Если структурная лингвистика в познании языка исходила из статики слов и их грамматических форм, то языковая прагматика, опираясь на когнитивную лингвистику, в основу лингвистического исследования ставит образ человека, его потребности, мотивы, цели, намерения и ожидания, исходит из его практических и коммуникативных действий. В центре внимания оказываются коммуникативные ситуации, в которых участвует человек, или как субъект живой речи, как объект речемышления или как персонаж художественного произведения.

Не случайно когнитивная лингвопрагматика исповедует главным образом идеи деятельностного истолкования языка. Для когнитивной лингвопрагматики язык не самоценен, изучать его «в самом себе и для себя» нонсенс. Как предмет исследования он должен быть онтологически и эпистемически включённым в человеческую деятельность. Отсюда и понимание языка как одного из важнейших инструментов этой деятельности, как одного из её основных речемыслительных дериватов. Таким образом, когнитивно-прагматическая субпарадигма языка обладает тремя свойствами: антропоцентрической сущностью, деятельностной природой и динамизмом.

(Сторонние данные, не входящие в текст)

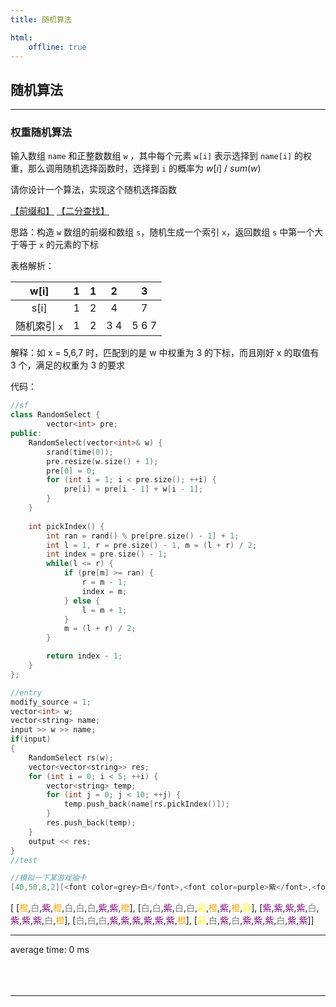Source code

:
 ```yaml
---
title: 随机算法

html:
    offline: true
---
```


<!-- @import "/root.css" -->

## 随机算法
<hr class=short>

### 权重随机算法

输入数组 `name` 和正整数数组 `w` ，其中每个元素 `w[i]` 表示选择到 `name[i]` 的权重，那么调用随机选择函数时，选择到 `i` 的概率为 $w[i]~/~sum(w)$

请你设计一个算法，实现这个随机选择函数

[【前缀和】](#前缀和) [【二分查找】](#二分查找)

思路：构造 `w` 数组的前缀和数组 `s`，随机生成一个索引 `x`，返回数组 `s` 中第一个大于等于 `x` 的元素的下标

表格解析：

|     w[i]     |   1   |   1   |   2   |   3   |
| :----------: | :---: | :---: | :---: | :---: |
|     s[i]     |   1   |   2   |   4   |   7   |
| 随机索引 `x` |   1   |   2   |  3 4  | 5 6 7 |

解释：如 x = 5,6,7 时，匹配到的是 w 中权重为 3 的下标，而且刚好 x 的取值有 3 个，满足的权重为 3 的要求


代码：
```cpp {cmd=run}
//sf
class RandomSelect {
        vector<int> pre;
public:
    RandomSelect(vector<int>& w) {
        srand(time(0));
        pre.resize(w.size() + 1);
        pre[0] = 0;
        for (int i = 1; i < pre.size(); ++i) {
            pre[i] = pre[i - 1] + w[i - 1];
        }
    }
    
    int pickIndex() {
        int ran = rand() % pre[pre.size() - 1] + 1;
        int l = 1, r = pre.size() - 1, m = (l + r) / 2;
        int index = pre.size() - 1;
        while(l <= r) {
            if (pre[m] >= ran) {
                r = m - 1;
                index = m;
            } else {
                l = m + 1;
            }
            m = (l + r) / 2;
        }

        return index - 1;
    }
};
```
```cpp {cmd=run continue hide}
//entry
modify_source = 1;
vector<int> w;
vector<string> name;
input >> w >> name;
if(input)
{
    RandomSelect rs(w);
    vector<vector<string>> res;
    for (int i = 0; i < 5; ++i) {
        vector<string> temp;
        for (int j = 0; j < 10; ++j) {
            temp.push_back(name[rs.pickIndex()]);
        }
        res.push_back(temp);
    }
    output << res;
}
//test
```
```cpp {cmd=run continue modify_source}
//模拟一下某游戏抽卡
[40,50,8,2][<font color=grey>白</font>,<font color=purple>紫</font>,<font color=orange>橙</font>,<font color=yellow>彩</font>]
```

<!-- code_chunk_output -->

<div class=code-output> 

 [ [<font color=orange>橙</font>,<font color=grey>白</font>,<font color=purple>紫</font>,<font color=orange>橙</font>,<font color=grey>白</font>,<font color=grey>白</font>,<font color=grey>白</font>,<font color=purple>紫</font>,<font color=purple>紫</font>,<font color=orange>橙</font>], [<font color=grey>白</font>,<font color=grey>白</font>,<font color=purple>紫</font>,<font color=grey>白</font>,<font color=grey>白</font>,<font color=yellow>彩</font>,<font color=orange>橙</font>,<font color=purple>紫</font>,<font color=orange>橙</font>,<font color=yellow>彩</font>], [<font color=purple>紫</font>,<font color=purple>紫</font>,<font color=purple>紫</font>,<font color=purple>紫</font>,<font color=grey>白</font>,<font color=purple>紫</font>,<font color=purple>紫</font>,<font color=purple>紫</font>,<font color=grey>白</font>,<font color=orange>橙</font>], [<font color=grey>白</font>,<font color=grey>白</font>,<font color=grey>白</font>,<font color=purple>紫</font>,<font color=purple>紫</font>,<font color=purple>紫</font>,<font color=purple>紫</font>,<font color=purple>紫</font>,<font color=purple>紫</font>,<font color=orange>橙</font>], [<font color=yellow>彩</font>,<font color=grey>白</font>,<font color=purple>紫</font>,<font color=grey>白</font>,<font color=purple>紫</font>,<font color=purple>紫</font>,<font color=purple>紫</font>,<font color=grey>白</font>,<font color=purple>紫</font>,<font color=purple>紫</font>]]

<hr class=code-hr> average time: 0 ms


</div> 



<!-- /code_chunk_output -->



<br>
<br>
<br>

---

Прежде всего когнитивно-прагматическая субпарадигма языка, в отличие от структурной лингвистики, сосредоточилась на личностных и социальных сторонах деятельности автора и реципиента. Стало ясно, что реализация и интерпретация определённых стратегий речевого общения не могут осуществляться без учёта многообразных личностных и социокультурных аспектов коммуникативного процесса. Отсюда необходимость в достаточно широком спектре исследовательских подходов к языку и речи: когнитивного, дискурсивного, лингвопрагматического и линговкультурологического.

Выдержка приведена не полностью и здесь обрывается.